Selon contrat de travail à durée indéterminée, M. [M] [B] a été engagé le 17 octobre 2017 par la société Les Jardins du Val de Garonne transférée à la société Vegecroc le 1er juin 2018, dont l'activité est située à [Localité 2] en qualité de coordinateur logistique, qualification cadre, niveau VIII, coefficient 350 et percevait un salaire brut de 3 750euros.

La convention collective applicable est celle de la fabrication de produits alimentaires élaborés (industries).

Le 15 janvier 2019, l'employeur a convoqué M. [B] à un entretien préalable.

Le 30 janvier 2019, l'employeur lui a notifié son licenciement pour faute grave avec mise à pied conservatoire.

Le 26 août 2019, M. [B] a saisi le conseil de prud'hommes d'Agen, section encadrement, en contestation de son licenciement et pour obtenir les sommes de':

- 3 750 euros pour non-respect de la procédure de licenciement,

- 4 000 euros pour licenciement non causé,

- 1 218,75 euros au titre des indemnités légales de licenciement,

- 11 250 euros au titre du préavis,

- 112,50 euros au titre des congés payés afférents,

- 515,38 euros au titre des notes de frais,

- 2 300 euros au titre de la prime d'objectif,

la prime intéressement et participation (mémoire),

- 2 500 euros au titre de l'article 700 du code de procédure civile.

Par jugement du 21 mai 2021, le conseil de prud'hommes d'Agen, dans sa formation paritaire, a':

- dit que son licenciement pour faute grave était justifié et qu'il ne comportait pas d'irrégularité de forme,

- que le versement des autres sommes demandées (note de frais, prime d'objectif) n'était pas justifié,

- en conséquence, l'a débouté de l'ensemble de ses demandes,

- débouté les parties de leurs demandes sur le fondement de l'article 700 du code de procédure civile,

- l'a condamné aux dépens.

Par déclaration enregistrée au greffe de la cour le 17 juin 2021, M. [B] a interjeté appel du jugement en toutes ses dispositions en intimant la société Vegecroc et en visant les chefs du jugement critiqué qu'il cite dans sa déclaration d'appel.
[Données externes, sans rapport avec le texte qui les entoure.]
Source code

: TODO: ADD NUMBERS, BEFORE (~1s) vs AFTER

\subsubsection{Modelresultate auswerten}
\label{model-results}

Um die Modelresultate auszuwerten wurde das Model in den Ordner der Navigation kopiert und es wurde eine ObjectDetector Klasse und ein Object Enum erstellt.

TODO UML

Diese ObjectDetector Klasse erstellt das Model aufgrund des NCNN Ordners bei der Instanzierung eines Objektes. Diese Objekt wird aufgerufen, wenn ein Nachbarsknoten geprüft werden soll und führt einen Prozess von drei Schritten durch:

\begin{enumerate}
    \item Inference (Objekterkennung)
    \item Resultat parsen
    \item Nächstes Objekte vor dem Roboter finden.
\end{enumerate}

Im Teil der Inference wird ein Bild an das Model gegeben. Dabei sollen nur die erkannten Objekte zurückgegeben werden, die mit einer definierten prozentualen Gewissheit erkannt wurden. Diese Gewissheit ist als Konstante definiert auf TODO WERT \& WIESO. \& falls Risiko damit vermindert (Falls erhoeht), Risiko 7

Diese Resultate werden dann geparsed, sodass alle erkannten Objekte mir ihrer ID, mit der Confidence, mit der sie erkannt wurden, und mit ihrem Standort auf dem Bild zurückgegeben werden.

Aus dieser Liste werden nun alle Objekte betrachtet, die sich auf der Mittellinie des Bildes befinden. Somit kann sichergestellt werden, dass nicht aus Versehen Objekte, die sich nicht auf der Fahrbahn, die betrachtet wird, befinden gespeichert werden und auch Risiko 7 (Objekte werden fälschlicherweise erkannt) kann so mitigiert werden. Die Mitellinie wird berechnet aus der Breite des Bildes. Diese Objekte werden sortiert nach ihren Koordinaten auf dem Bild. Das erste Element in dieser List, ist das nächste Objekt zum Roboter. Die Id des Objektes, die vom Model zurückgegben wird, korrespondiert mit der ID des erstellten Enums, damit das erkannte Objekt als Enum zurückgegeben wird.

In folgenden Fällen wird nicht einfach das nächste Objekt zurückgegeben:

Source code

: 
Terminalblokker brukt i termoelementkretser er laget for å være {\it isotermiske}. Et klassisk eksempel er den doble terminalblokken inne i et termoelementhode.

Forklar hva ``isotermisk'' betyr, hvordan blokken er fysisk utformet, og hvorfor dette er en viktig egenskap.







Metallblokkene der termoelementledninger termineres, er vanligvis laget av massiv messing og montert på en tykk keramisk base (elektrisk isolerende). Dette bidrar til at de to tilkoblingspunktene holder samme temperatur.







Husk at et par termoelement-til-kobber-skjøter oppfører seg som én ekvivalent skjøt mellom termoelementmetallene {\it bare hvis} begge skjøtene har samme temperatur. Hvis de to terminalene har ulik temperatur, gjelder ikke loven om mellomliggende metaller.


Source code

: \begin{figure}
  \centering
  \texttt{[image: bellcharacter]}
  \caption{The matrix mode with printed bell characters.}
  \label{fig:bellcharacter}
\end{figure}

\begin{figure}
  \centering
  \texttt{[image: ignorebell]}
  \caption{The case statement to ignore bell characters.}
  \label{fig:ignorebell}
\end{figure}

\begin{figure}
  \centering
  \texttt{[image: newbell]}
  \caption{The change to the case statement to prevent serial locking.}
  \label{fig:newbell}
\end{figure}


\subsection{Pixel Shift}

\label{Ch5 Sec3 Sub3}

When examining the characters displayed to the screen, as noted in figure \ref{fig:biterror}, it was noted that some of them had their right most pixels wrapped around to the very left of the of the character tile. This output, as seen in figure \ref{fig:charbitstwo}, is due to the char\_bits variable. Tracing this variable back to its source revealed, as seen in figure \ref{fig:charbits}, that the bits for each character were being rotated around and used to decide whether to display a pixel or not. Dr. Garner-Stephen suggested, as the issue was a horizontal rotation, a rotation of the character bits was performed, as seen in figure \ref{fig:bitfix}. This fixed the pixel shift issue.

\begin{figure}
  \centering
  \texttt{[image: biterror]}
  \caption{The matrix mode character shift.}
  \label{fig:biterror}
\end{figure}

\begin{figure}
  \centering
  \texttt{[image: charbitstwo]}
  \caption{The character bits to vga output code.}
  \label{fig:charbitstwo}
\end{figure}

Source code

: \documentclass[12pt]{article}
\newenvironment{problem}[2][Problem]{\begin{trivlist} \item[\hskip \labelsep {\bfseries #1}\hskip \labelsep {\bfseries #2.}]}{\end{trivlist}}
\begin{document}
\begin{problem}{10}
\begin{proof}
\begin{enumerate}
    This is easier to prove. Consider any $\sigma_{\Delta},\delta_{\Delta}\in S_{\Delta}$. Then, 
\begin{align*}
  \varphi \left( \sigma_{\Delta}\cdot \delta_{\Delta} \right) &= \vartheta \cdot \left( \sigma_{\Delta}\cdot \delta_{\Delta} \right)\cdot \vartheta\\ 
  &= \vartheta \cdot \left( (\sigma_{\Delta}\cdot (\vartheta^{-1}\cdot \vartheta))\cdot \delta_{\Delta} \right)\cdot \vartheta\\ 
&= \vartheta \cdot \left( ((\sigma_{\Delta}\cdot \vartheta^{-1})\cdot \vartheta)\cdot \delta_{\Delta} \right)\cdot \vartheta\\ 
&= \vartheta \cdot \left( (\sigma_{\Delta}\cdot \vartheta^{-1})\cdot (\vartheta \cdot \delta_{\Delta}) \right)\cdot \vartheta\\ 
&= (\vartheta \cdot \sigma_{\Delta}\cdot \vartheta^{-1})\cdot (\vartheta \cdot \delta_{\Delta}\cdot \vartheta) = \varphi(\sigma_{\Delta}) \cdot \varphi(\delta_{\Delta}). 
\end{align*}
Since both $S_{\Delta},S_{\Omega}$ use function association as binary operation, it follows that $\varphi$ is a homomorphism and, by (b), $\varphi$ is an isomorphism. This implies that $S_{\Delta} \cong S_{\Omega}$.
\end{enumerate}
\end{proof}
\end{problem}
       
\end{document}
L'ordonnance de clôture a été rendue le 7 juillet 2022 et l'affaire fixée pour plaider à l'audience du 11 octobre 2022.

MOYENS ET PRETENTIONS DES PARTIES

I. Moyens et prétentions de M. [B] appelant principal et intimé sur appel incident

Selon uniques conclusions enregistrées au greffe de la cour le 13 septembre 2021 expressément visées pour plus ample exposé des moyens et prétentions de l'appelant, M. [M] [B] demande à la cour de réformer le jugement dont appel et':

- juger que la procédure de licenciement n'a pas été respectée,

- condamner la société Vegecroc à lui payer la somme de 3 750 euros pour non-respect de la procédure de licenciement,

- juger que la société Vegecroc ne rapporte pas la preuve de la commission d'une faute grave,

- juger que son licenciement est abusif,

- condamner la société Vegecroc à lui payer les sommes afférentes':

* 7 500 euros pour licenciement non causé (17 mois d'ancienneté, 2 mois de salaire),

* 1 218,75 euros au titre des indemnités légales de licenciement,

* 11 250 euros au titre du préavis,

* 112,50 euros au titre des congés payés afférents.

À titre infiniment subsidiaire,

Dans l'hypothèse où la cour considérerait que le licenciement reposerait sur une cause réelle et sérieuse':

- condamner la société Vegecroc à lui payer les sommes afférentes':

* 1 218,75euros au titre des indemnités légales de licenciement,

* 11 250euros au titre du préavis,

* 112,50euros au titre des congés payés afférents.

En toute hypothèse,

- condamner la société Vegecroc à lui payer les sommes suivantes':

* 518,38euros au titre des notes de frais,

* 2 300euros au titre de la prime pour objectif.

- condamner la société Vegecroc à lui payer la somme de 3 000euros sur le fondement de l'article 700 du code de procédure civile, outre les entiers dépens.

Au soutien de ses prétentions, il fait valoir que':

- il s'agit d'une irrégularité de forme substantielle consistant en s'abstenir de mentionner dans la lettre de convocation à l'entretien préalable non qu'un licenciement était envisagé mais seulement une sanction disciplinaire. Or la lettre de convocation doit préciser clairement son objet, à défaut la procédure n'est pas conforme.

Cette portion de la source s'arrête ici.